The records below should be set down in full, please, without any change.

● **Input**
------------------------------------------------------------
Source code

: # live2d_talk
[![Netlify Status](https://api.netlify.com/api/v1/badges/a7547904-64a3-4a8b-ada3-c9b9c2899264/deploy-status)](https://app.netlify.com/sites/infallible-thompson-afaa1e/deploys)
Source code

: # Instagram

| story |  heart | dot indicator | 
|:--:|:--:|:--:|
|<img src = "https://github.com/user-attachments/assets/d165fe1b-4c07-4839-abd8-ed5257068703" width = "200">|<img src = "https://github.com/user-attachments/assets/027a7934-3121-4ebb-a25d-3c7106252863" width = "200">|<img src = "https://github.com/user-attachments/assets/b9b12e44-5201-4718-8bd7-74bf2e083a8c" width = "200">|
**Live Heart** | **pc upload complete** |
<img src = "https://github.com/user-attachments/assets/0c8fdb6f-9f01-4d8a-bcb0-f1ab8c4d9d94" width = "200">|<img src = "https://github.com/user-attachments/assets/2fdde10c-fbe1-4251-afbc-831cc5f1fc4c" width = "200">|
------------------------------------------------------------
● **Exercise response**
Source code

: # live2d_talk
[![Netlify Status](https://api.netlify.com/api/v1/badges/a7547904-64a3-4a8b-ada3-c9b9c2899264/deploy-status)](https://app.netlify.com/sites/infallible-thompson-afaa1e/deploys)
Source code

: # Instagram

| story |  heart | dot indicator | 
|:--:|:--:|:--:|
|<img src = "https://github.com/user-attachments/assets/d165fe1b-4c07-4839-abd8-ed5257068703" width = "200">|<img src = "https://github.com/user-attachments/assets/027a7934-3121-4ebb-a25d-3c7106252863" width = "200">|<img src = "https://github.com/user-attachments/assets/b9b12e44-5201-4718-8bd7-74bf2e083a8c" width = "200">|
**Live Heart** | **pc upload complete** |
<img src = "https://github.com/user-attachments/assets/0c8fdb6f-9f01-4d8a-bcb0-f1ab8c4d9d94" width = "200">|<img src = "https://github.com/user-attachments/assets/2fdde10c-fbe1-4251-afbc-831cc5f1fc4c" width = "200">|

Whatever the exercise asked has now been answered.